Bosnian Muslims rallied in support of a former general who faces war crimes charges on Monday, while Bosnian Serb leaders denounced a court’s decision to free him from pre-trial custody.

Gen Atif Dudakovic and 12 of his ex-comrades were detained on Friday for atrocities allegedly committed against ethnic Serbs and Bosnian Muslims, who are also known as Bosniaks, during Bosnia’s 1992-5 war.

All the accused were members of the Bosnian army’s 5th Corps operating in the northwestern Bihac area, where in 1994 and 1995 they allegedly killed more than 250 Bosnian Serb civilians and captured soldiers, and Bosniaks who were part of a wartime rebel movement that defied Sarajevo’s rule.

The state court in Sarajevo freed the Bosniaks on Sunday, infuriating Bosnian Serb politicians who claim that non-Serbs receive preferential treatment in national and international legal cases relating to the wars that destroyed Yugoslavia.

Milorad Dodik, the nationalist president of Bosnia’s Serb-run region Republika Srpska, called the decision “a farce”.

“It is clear that Bosnia’s judiciary is under constant pressure and influence of Bosniak political and religious elites, and that, by compromising prosecutors and judges who work on cases like this one, they usually achieve either an acquittal or the non-processing of suspects,” Bosnia’s N1 television channel quoted him as saying.

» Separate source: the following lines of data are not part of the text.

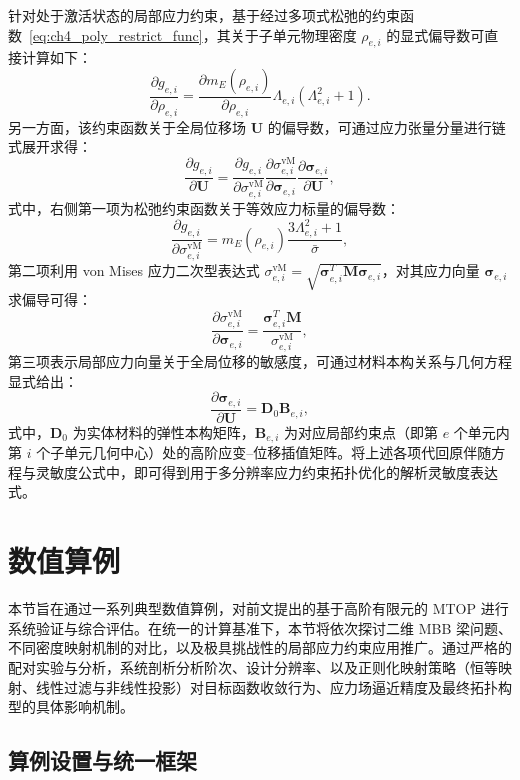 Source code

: 针对处于激活状态的局部应力约束，基于经过多项式松弛的约束函数~\eqref{eq:ch4_poly_restrict_func}，其关于子单元物理密度 $\rho_{e,i}$ 的显式偏导数可直接计算如下：
\[
\frac{\partial g_{e,i}}{\partial\rho_{e,i}} = \frac{\partial m_E(\rho_{e,i})}{\partial\rho_{e,i}}\Lambda_{e,i}(\Lambda_{e,i}^2 + 1).
\]
另一方面，该约束函数关于全局位移场 $\boldsymbol{U}$ 的偏导数，可通过应力张量分量进行链式展开求得：
\[
\frac{\partial g_{e,i}}{\partial \boldsymbol{U}} = \frac{\partial g_{e,i}}{\partial\sigma_{e,i}^{\text{vM}}} \frac{\partial\sigma_{e,i}^{\text{vM}}}{\partial\boldsymbol{\sigma}_{e,i}} \frac{\partial\boldsymbol{\sigma}_{e,i}}{\partial \boldsymbol{U}},
\]
式中，右侧第一项为松弛约束函数关于等效应力标量的偏导数：
\[
\frac{\partial g_{e,i}}{\partial\sigma_{e,i}^{\text{vM}}} = m_E(\rho_{e,i})\frac{3\Lambda_{e,i}^2 + 1}{\bar{\sigma}},
\]
第二项利用 von Mises 应力二次型表达式 $\sigma_{e,i}^{\text{vM}} = \sqrt{\boldsymbol{\sigma}_{e,i}^T \boldsymbol{M} \boldsymbol{\sigma}_{e,i}}$，对其应力向量 $\boldsymbol{\sigma}_{e,i}$ 求偏导可得：
\[
\frac{\partial\sigma_{e,i}^{\text{vM}}}{\partial\boldsymbol{\sigma}_{e,i}} = \frac{\boldsymbol{\sigma}_{e,i}^T \boldsymbol{M}}{\sigma_{e,i}^{\text{vM}}},
\]
第三项表示局部应力向量关于全局位移的敏感度，可通过材料本构关系与几何方程显式给出：
\[
\frac{\partial\boldsymbol{\sigma}_{e,i}}{\partial \boldsymbol{U}} = \boldsymbol{D}_0\boldsymbol{B}_{e,i},
\]
式中，$\boldsymbol{D}_0$ 为实体材料的弹性本构矩阵，$\boldsymbol{B}_{e,i}$ 为对应局部约束点（即第 $e$ 个单元内第 $i$ 个子单元几何中心）处的高阶应变{--}位移插值矩阵。将上述各项代回原伴随方程与灵敏度公式中，即可得到用于多分辨率应力约束拓扑优化的解析灵敏度表达式。


\section{数值算例}
\label{sec:ch4_numerical_examples}

本节旨在通过一系列典型数值算例，对前文提出的基于高阶有限元的 MTOP 进行系统验证与综合评估。在统一的计算基准下，本节将依次探讨二维 MBB 梁问题、不同密度映射机制的对比，以及极具挑战性的局部应力约束应用推广。通过严格的配对实验与分析，系统剖析分析阶次、设计分辨率、以及正则化映射策略（恒等映射、线性过滤与非线性投影）对目标函数收敛行为、应力场逼近精度及最终拓扑构型的具体影响机制。


\subsection{算例设置与统一框架}
\label{subsec:ch4_setup_framework}

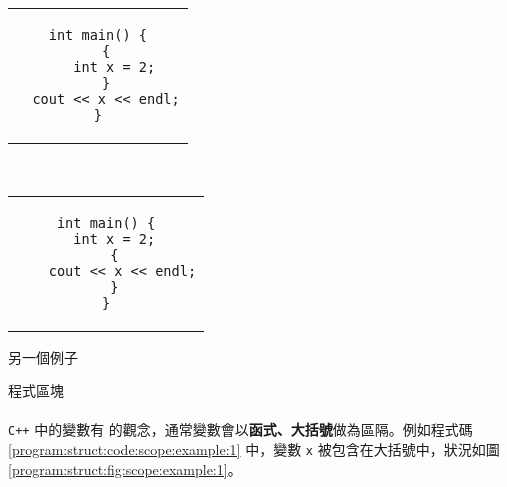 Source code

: \documentclass[12pt,a4paper,oneside]{article}
\begin{document}
\begin{CJK}{UTF8}{bkai}
\begin{code}[h!]
\centering
\begin{subcode}{.43\textwidth}
  \centering
  \begin{tabular}{c}
  \begin{lstlisting}
int main() {
  {
    int x = 2;
  }
  cout << x << endl;
}
  \end{lstlisting}
  \end{tabular}
  \caption{被大括號包住的 \lstinline!x!}
  \label{program:struct:code:scope:example:1}
\end{subcode}
~
\begin{subcode}{.43\textwidth}
  \centering
  \begin{tabular}{c}
  \begin{lstlisting}
int main() {
  int x = 2;
  {
    cout << x << endl;
  }
}
  \end{lstlisting}
  \end{tabular}
  \caption{另一個例子}
  \label{program:struct:code:scope:example:2}
\end{subcode}
\caption{程式區塊}
\label{program:struct:code:scope:example}
\end{code}

\paragraph{}\texttt{C++} 中的變數有 的觀念，通常變數會以{\color{blue}\textbf{函式、大括號}}做為區隔。例如程式碼 \ref{program:struct:code:scope:example:1} 中，變數 \lstinline!x! 被包含在大括號中，狀況如圖 \ref{program:struct:fig:scope:example:1}。


\end{CJK}
\end{document}

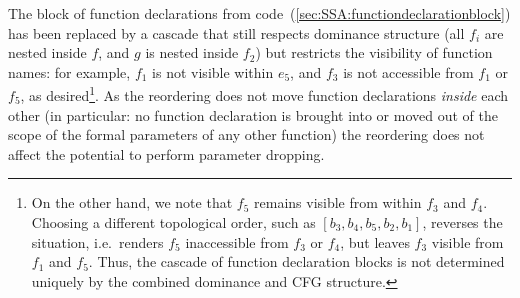 The block of function declarations from
code~(\ref{sec:SSA:functiondeclarationblock}) has been replaced by a
cascade that still respects dominance structure (all $f_i$ are nested
inside $f$, and $g$ is nested inside $f_2$) but restricts the
visibility of function names: for example, $f_1$ is not visible within
$e_5$, and $f_3$ is not accessible from $f_1$ or $f_5$, as
desired\footnote{On the other hand, we note that $f_5$ remains visible
from within $f_3$ and $f_4$. Choosing a different topological order,
such as $[b_3,b_4,b_5,b_2,b_1]$, reverses the situation, i.e.~renders
$f_5$ inaccessible from $f_3$ or $f_4$, but leaves $f_3$ visible from
$f_1$ and $f_5$. Thus, the cascade of function declaration blocks is
not determined uniquely by the combined dominance and CFG structure.}.
As the reordering does not move function declarations \emph{inside}
each other (in particular: no function declaration is brought into or
moved out of the scope of the formal parameters of any other function)
the reordering does not affect the potential to perform parameter
dropping.
\\

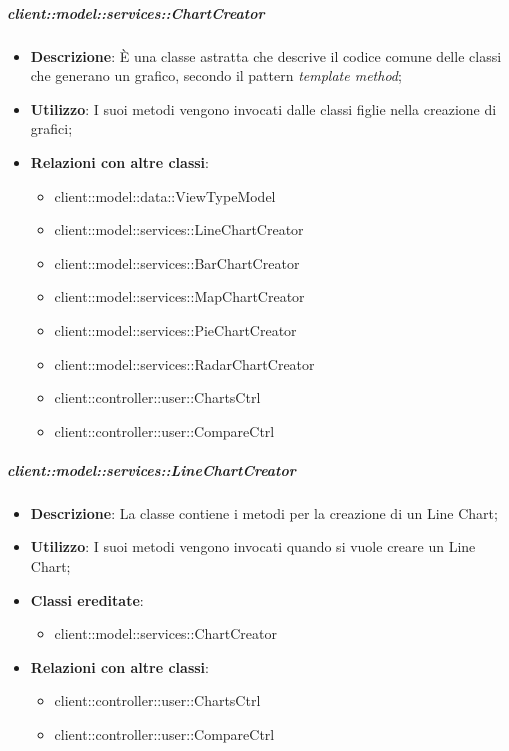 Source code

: \begin{itemize}
		\subparagraph{client::model::services::ChartCreator} %
		\label{subp:chartcreator}
			\begin{itemize}
				\item \textbf{Descrizione}: È una classe astratta che descrive il codice comune delle classi che generano un grafico, secondo il pattern \emph{template method};
				\item \textbf{Utilizzo}: I suoi metodi vengono invocati dalle classi figlie nella creazione di grafici;
				\item \textbf{Relazioni con altre classi}:
					\begin{itemize}
						\item client::model::data::ViewTypeModel
						\item client::model::services::LineChartCreator
						\item client::model::services::BarChartCreator
						\item client::model::services::MapChartCreator
						\item client::model::services::PieChartCreator
						\item client::model::services::RadarChartCreator
						\item client::controller::user::ChartsCtrl
						\item client::controller::user::CompareCtrl
					\end{itemize}
			\end{itemize}

		\subparagraph{client::model::services::LineChartCreator} %
		\label{subp:linechartcreator}
			\begin{itemize}
				\item \textbf{Descrizione}: La classe contiene i metodi per la creazione di un Line Chart;
				\item \textbf{Utilizzo}: I suoi metodi vengono invocati quando si vuole creare un Line Chart;
				\item \textbf{Classi ereditate}:					
					\begin{itemize}
						\item client::model::services::ChartCreator
					\end{itemize}
				\item \textbf{Relazioni con altre classi}:					
					\begin{itemize}
						\item client::controller::user::ChartsCtrl
						\item client::controller::user::CompareCtrl
					\end{itemize}
			\end{itemize}



\end{itemize}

Mladen Ivanic, the Bosnian Serb member of a tripartite state presidency that also includes a Croat and a Bosniak, said the men’s release was “catastrophic”.

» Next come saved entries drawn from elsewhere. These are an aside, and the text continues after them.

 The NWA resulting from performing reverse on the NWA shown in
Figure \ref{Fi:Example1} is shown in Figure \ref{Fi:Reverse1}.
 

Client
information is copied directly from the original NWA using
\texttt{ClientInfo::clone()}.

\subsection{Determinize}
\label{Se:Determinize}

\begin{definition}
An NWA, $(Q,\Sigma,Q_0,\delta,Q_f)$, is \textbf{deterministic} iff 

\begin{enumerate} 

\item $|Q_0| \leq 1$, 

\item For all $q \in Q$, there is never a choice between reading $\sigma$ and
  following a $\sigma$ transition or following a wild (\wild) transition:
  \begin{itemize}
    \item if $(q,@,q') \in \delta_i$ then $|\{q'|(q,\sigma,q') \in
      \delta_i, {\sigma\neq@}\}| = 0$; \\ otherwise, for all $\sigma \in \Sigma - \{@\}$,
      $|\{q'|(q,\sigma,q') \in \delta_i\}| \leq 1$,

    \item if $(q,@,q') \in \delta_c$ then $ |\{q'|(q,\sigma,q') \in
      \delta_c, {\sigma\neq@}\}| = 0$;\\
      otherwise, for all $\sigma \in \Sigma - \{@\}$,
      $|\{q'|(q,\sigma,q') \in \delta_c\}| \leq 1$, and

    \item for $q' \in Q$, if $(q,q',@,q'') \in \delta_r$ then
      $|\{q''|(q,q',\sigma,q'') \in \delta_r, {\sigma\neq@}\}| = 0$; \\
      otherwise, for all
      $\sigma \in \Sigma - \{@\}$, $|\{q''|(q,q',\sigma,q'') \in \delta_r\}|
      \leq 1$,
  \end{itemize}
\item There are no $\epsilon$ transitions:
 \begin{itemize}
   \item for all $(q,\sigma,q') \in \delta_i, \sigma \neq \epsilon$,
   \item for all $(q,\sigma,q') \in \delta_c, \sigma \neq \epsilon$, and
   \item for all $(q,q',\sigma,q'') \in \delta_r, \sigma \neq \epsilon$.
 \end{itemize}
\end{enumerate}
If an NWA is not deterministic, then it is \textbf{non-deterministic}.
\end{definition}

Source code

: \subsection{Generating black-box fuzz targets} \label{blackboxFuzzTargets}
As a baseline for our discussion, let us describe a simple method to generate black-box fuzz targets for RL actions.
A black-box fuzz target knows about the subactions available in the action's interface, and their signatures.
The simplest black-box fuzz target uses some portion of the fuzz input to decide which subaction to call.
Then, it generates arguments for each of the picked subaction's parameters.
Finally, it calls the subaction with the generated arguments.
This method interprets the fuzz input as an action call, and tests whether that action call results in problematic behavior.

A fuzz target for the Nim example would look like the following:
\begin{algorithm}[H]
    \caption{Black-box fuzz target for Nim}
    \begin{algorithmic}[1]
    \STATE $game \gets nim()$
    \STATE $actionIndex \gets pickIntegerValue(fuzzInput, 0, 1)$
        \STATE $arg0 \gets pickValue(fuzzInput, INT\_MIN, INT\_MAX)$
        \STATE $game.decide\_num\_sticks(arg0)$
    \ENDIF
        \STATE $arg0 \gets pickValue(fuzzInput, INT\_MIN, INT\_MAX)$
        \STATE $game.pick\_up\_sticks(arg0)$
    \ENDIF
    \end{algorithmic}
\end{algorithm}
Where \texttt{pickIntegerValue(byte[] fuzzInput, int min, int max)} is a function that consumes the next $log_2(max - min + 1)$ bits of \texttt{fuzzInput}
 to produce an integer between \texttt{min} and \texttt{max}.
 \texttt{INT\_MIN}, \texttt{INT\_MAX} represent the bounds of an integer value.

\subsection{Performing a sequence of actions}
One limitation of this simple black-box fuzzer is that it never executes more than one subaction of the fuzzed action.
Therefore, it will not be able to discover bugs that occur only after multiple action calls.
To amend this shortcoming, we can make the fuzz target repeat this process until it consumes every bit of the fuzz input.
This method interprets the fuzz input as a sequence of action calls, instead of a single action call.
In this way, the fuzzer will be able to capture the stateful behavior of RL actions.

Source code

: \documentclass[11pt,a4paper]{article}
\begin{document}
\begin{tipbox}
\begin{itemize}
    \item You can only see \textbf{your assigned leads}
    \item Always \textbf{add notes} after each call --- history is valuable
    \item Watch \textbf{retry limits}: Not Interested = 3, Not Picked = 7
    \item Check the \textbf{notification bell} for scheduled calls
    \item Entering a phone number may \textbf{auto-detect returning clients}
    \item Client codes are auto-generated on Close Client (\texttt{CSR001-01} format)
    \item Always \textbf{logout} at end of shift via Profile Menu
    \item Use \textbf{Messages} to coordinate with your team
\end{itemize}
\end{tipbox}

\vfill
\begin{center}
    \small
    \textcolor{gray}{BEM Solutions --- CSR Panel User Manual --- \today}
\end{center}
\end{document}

“But the trial will follow, so let’s see what that will be like,” he added.

‘Defended themselves’

In Bihac and other Bosnian towns however, hundreds of Bosniaks joined rallies on Monday organised by war veterans’ groups to show support for Gen Dudakovic, whom many Bosniaks regard as a hero who protected them from Serb aggression.

“Commander Dudakovic and the 5th Corps did not attack anyone, anywhere... but defended themselves here,” Nedzad Ajnadzic of the Bosnian army association said, according to the country’s Dnevni Avaz newspaper.

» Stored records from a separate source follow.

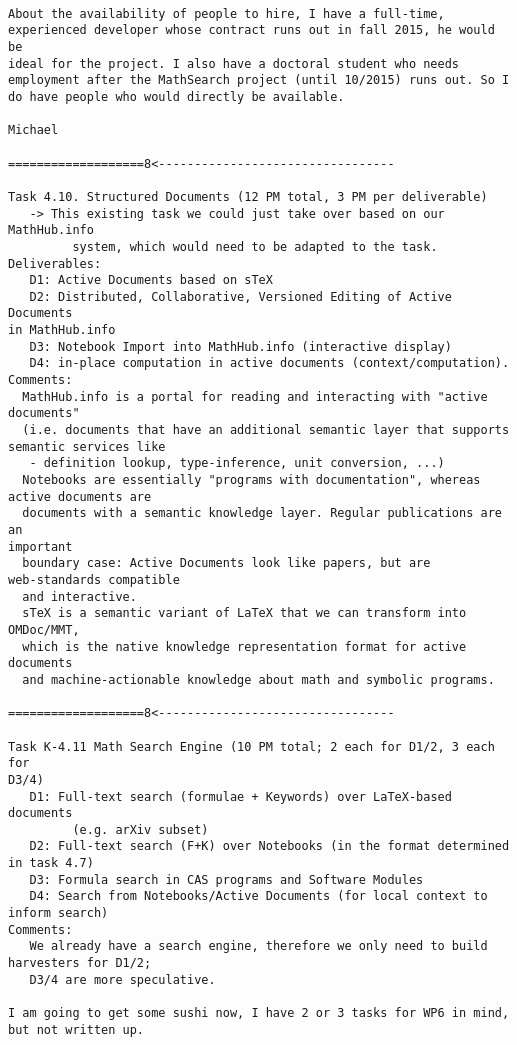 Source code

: \begin{verbatim}

About the availability of people to hire, I have a full-time,
experienced developer whose contract runs out in fall 2015, he would be
ideal for the project. I also have a doctoral student who needs
employment after the MathSearch project (until 10/2015) runs out. So I
do have people who would directly be available.

Michael

===================8<---------------------------------

Task 4.10. Structured Documents (12 PM total, 3 PM per deliverable)
   -> This existing task we could just take over based on our MathHub.info
         system, which would need to be adapted to the task.
Deliverables:
   D1: Active Documents based on sTeX
   D2: Distributed, Collaborative, Versioned Editing of Active Documents
in MathHub.info
   D3: Notebook Import into MathHub.info (interactive display)
   D4: in-place computation in active documents (context/computation).
Comments:
  MathHub.info is a portal for reading and interacting with "active
documents"
  (i.e. documents that have an additional semantic layer that supports
semantic services like
   - definition lookup, type-inference, unit conversion, ...)
  Notebooks are essentially "programs with documentation", whereas
active documents are
  documents with a semantic knowledge layer. Regular publications are an
important
  boundary case: Active Documents look like papers, but are
web-standards compatible
  and interactive.
  sTeX is a semantic variant of LaTeX that we can transform into OMDoc/MMT,
  which is the native knowledge representation format for active documents
  and machine-actionable knowledge about math and symbolic programs.

===================8<---------------------------------

Task K-4.11 Math Search Engine (10 PM total; 2 each for D1/2, 3 each for
D3/4)
   D1: Full-text search (formulae + Keywords) over LaTeX-based documents
         (e.g. arXiv subset)
   D2: Full-text search (F+K) over Notebooks (in the format determined
in task 4.7)
   D3: Formula search in CAS programs and Software Modules
   D4: Search from Notebooks/Active Documents (for local context to
inform search)
Comments:
   We already have a search engine, therefore we only need to build
harvesters for D1/2;
   D3/4 are more speculative.

I am going to get some sushi now, I have 2 or 3 tasks for WP6 in mind,
but not written up.

\end{verbatim}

Senior Bosniak politicians also criticised the detention of Gen Dudakovic and his co-accused, arguing that there was no need to arrest people who had always co-operated with prosecutors during a long-running investigation into wartime events.

“The arrest of the commander, general Atif Dudakovic, and other members of the 5th Corps of the Bosnian army is an unnecessary humiliation for people who have...been available to investigators and regularly replied to all of their calls,” Bakir Izetbegovic, the Bosniak member of the country’s presidency, said in a statement.

Prosecutors argued, unsuccessfully, that the men should be kept in custody to reduce the risk of witness intimidation in the case, which is based on interviews with more than 100 witnesses and video, documentary and forensic evidence; Gen Dudakovic (64) has called the footage fake and the case politically motivated.

In a war that killed about 100,000 people and displaced more than two million, the vast majority of victims were Bosniaks. Wartime Bosnian Serb leader Radovan Karadzic and his military chief Ratko Mladic have both been jailed by a United Nations court for genocide, war crimes and crimes against humanity.